In the great questions of national life presented by the crises of their day, the Puritans looked to Scripture for light on the duties, power, and rights of king, Parliament, and citizen-subjects. In regard to the individual, the Puritans focused on personal, comprehensive conversion. They believed with Christ that “except a man be born again, he cannot see the kingdom of heaven” (John 3:3). So they excelled at preaching the gospel, probing the conscience, awakening the sinner, calling him to repentance and faith, leading him to Christ, and schooling him in the way of Christ.
Just what is meant by the term Puritan? Many people today use the term to describe a morose and legalistic brand of Christianity that borders on fanaticism. Much of this stereotype was the product of nineteenth-century anti-Puritan sentiments. While subsequent cultures have expressed various opinions of the Puritans, it is helpful to chronicle a brief history of the term and to assess the movement as objectively as possible.
The term Puritan was first used in the 1560s of those English Protestants who considered the reforms under Queen Elizabeth incomplete and called for further “purification” (from the Greek word katharos, “pure”). Its negative connotation derived from its being a translation of the Latin term catharus (Puritan) or cathari (Puritans; from katharos), a title given to medieval heretics (Gordon S. Wakefield, “The Puritans,” in The Study of Spirituality, ed. Cheslyn Jones, Geoffrey Wainwright, and Edward Yarnold, p. 438). For William Perkins (1558- 1602), often called “the father of Puritanism,” Puritan was a “vile term” that described people with perfectionist tendencies (The Works of Mr. William Perkins, 1:342, 3:15). Leonard J. Trinterud concludes, “Throughout the sixteenth century it was used more often as a scornful adjective than as a substantive noun, and was rejected as slanderous in whatever quarter it was applied” (Elizabethan Puritanism, pp. 3ff.).
The terms Puritan and Puritanism stuck, though what they mean has changed over the years.

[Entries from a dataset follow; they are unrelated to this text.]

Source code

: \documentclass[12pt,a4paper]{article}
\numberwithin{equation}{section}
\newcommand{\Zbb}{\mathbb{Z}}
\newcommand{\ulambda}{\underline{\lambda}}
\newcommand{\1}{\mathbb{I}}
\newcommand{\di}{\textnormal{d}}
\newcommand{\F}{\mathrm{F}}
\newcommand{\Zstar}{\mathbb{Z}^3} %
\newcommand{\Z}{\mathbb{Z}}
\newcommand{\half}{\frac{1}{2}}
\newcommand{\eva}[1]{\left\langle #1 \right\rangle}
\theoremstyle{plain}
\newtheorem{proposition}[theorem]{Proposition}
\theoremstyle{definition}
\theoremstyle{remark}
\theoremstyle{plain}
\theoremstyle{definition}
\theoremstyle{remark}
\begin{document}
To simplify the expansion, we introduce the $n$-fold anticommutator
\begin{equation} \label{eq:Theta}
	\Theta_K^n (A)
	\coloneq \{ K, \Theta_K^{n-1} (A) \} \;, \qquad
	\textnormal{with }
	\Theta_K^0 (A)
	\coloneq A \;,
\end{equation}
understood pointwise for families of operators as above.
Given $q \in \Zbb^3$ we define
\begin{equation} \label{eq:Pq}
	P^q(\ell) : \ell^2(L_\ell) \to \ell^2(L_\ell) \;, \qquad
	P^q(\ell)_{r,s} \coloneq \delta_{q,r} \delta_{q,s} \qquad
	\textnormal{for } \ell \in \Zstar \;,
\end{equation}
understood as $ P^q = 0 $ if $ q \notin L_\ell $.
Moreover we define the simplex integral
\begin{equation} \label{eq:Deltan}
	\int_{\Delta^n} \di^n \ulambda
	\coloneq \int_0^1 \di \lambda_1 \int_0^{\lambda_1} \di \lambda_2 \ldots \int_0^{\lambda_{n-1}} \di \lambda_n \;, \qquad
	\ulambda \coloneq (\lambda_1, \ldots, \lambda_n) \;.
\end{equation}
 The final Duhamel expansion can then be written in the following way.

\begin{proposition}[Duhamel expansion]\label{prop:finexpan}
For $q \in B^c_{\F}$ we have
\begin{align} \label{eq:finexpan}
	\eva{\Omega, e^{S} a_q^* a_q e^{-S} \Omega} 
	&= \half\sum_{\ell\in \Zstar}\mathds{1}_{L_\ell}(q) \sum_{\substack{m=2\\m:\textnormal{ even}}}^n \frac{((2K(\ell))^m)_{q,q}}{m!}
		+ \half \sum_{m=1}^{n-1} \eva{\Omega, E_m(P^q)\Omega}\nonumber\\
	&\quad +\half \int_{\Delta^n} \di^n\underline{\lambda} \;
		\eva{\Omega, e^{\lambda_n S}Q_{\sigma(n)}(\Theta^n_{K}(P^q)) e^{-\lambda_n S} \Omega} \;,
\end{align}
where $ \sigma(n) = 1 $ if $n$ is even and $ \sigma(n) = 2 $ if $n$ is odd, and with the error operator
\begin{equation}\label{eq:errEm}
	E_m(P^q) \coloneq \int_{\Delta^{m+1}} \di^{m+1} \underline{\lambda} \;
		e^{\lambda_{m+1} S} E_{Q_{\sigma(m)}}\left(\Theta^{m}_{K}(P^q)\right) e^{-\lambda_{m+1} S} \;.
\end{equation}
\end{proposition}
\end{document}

Twentieth-century scholars offer various opinions on what the terms actually intend to describe. William Haller sees the “central dogma of Puritan ism [as] an all-embracing determinism, theologically formulated doctrine of predestination” (The Rise of Puritanism, p. 83). Perry Miller finds the “marrow of Puritan divinity” in the idea of the covenant (Errand into the Wilderness, pp. 48–49); and Alan Simpson, in the concept of conversion (Puritanism in Old and New England, p. 2). Christopher Hill emphasized the social and political ideas in Puritanism (Society and Puritanism). John Coolidge linked the Puritan emphasis to a rejection of the Anglican doctrine of adiaphora, or things indifferent (The Pauline Renaissance in England: Puritanism and the Bible).